Riding the Rapids
Rob is an otter shifter and perfectly suited for his job as a river guide on the Animus River in southwest Colorado. When his boss requests him to take a solo tourist up the river for a private tour, he’s reluctant at first. He’s instantly drawn to his hunky client, Paul, and the two set off on a journey of discovery and adventure.
Rob Cranston dove off the boulder and swam deep into the river. There along the center of the river bed, large trout basked just outside of the turbulent waters. Rob often hunted those waters, and there was nothing he liked more than a nice rainbow trout for lunch. He spotted a likely quarry and swam after it. His sharp claws grabbed the fish. It struggled for a moment, then he bit into it, taking a big enough chunk out of it to stop its thrashing. He swam up to the surface, then over to the shore, where he jumped out of the water and sat on a rock to enjoy his lunch. It was good to get a little while to himself. It was tourist season, and he’d spent most of his time taking people on rafting trips down the Animas River. He often laughed that he was taking people down the river of souls, but somehow, they all came back. It was the perfect life for an otter shifter.
He finished off the trout and dove back into the river. If he was lucky, he’d have enough time to swim back to the launch beach before the next tour group showed up. He had to be careful shifting. He didn’t want to get caught and freak anyone out. The river had crested two weeks earlier and was dropping quickly to its normal summer depths, although there was still plenty of white water to keep the customers happy.
When he hopped out of the water, the parking area was empty, so he ran to his old Ford truck and shifted. He managed to put on his shorts before the tour bus full of people, rafts, and canoes came careening around the corner and stopped a few feet away, kicking up a cloud of dust.
Coughing, Rob grabbed his T-shirt and walked toward the bus door.
It swung open, and Charlie, the head guide stepped out. “All right, everyone, remember what we went over in the safety class. Grab your life vest from the truck over there.” He pointed at Rob’s truck that had vests and other emergency equipment in the bed. “If you need help getting them on, Rob, our other guide will be happy to help you.”
A couple dozen people poured out, along with five more guides. It was two more than they normally had on a tour this size.
Rob strolled over the Charlie. “Hey, what’s with so many guides?”

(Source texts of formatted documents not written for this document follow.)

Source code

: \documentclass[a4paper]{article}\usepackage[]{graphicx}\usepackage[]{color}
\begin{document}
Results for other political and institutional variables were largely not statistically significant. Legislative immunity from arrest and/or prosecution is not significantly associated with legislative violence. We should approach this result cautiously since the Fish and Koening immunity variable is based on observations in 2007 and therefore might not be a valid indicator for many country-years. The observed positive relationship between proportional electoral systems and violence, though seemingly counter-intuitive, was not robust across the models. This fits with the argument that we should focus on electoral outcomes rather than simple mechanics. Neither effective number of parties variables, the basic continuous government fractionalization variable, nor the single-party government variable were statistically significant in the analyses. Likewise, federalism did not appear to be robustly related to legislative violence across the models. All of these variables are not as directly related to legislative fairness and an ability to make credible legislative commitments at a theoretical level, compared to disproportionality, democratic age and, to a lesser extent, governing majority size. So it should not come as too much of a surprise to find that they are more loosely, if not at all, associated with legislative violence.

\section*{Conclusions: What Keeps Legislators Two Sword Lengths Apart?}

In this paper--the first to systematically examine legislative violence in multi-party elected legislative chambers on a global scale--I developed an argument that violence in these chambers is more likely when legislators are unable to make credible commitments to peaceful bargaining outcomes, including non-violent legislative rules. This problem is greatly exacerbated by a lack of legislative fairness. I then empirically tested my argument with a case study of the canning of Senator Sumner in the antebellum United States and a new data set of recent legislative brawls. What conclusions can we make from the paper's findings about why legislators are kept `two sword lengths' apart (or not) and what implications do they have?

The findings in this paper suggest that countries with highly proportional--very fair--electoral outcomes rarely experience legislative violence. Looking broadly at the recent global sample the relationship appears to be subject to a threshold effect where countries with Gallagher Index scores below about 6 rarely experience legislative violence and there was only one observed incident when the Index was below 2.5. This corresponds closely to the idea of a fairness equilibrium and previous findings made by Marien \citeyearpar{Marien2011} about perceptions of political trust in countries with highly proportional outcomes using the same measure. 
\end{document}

“Oh, didn’t you get the text?”
Rob shook his head. “Sorry, went for a bit of a swim while I was waiting.”
Charlie cocked his eyebrows and stared at Rob. “You don’t look wet.”
Rob raised his hands in surrender. “It’s been a few minutes since I was in the water. Spent the rest of the time on that boulder over there.” He pointed to the huge rock near the shore. “Haven’t checked my phone. It’s in my car.”
“Oh well. We’ve got a special request and needed the extra hands. If you’d checked your phone, you’d know that you’re taking the double kayak up the river, then back down. It’s an all afternoon package. The guy’s paying double our regular rate for an impromptu private tour. He’s got a bit of camera gear. Special adventure stuff in waterproof cases. Heard about some of the wildlife we see along the river, but also wants some shots from the kayak in the white water. He said he’s got some special suction-cup mounts. We need you to take good care of him.”
“Me?” Rob frowned. “You know I don’t like special tours.” He didn’t like the extra one-on-one time the special tours tended to get. The advantage of the larger groups was he didn’t have to worry about people trying to get too much information out of him. He liked keeping things simple and sticking to the script Charlie used when he was taking people out. With larger tours and more people asking questions, he didn’t have to worry about people wanting to get specific answers when all he wanted to do was be vague.
“Look, dude, you’re our best kayaker. With the money this guy’s tossing around, I want him to have a good time, tell his friends, and come back with his friends to throw more money around.” Charlie glared at Rob. “Don’t screw this up.”
Rob hated it when Charlie got in his face. He didn’t do it often, and most of the time it was about money. Charlie was always about money, but that was why White Water Runners was one of the most successful rafting companies in the valley. Charlie wasn’t some laidback hippie who’d decided to spend his life riding the river. He’s come from a prestigious business college on the east coast and saw a market that needed a change, and he was that change.
“When was the last time I screwed up a tour?” Rob put his hands on his hips and glared back.
Charlie looked away first. “Never.”
Rob nodded. “Right. Now, which one of these guys is your big spender?” He glanced over the people milling about between the bus and his truck.
“Over there.” Charlie gestured to a young man, maybe twenty-five, with broad shoulders, short brown hair, and a trim waist. He had a couple of camera bags slung over his shoulder and was fishing a life vest out of Rob’s truck.
Rob had to admit the man was very attractive. One of the things he really enjoyed about being a river guide was the hot guys he met. He rarely connected with them, but during the summer there were a lot of hot ones that came his way. White water rafting on the Colorado Rivers was a pretty big thrill for a lot of college-aged guys, and a lot of them left their girls either at home or in Durango to do the sightseeing thing or shopping.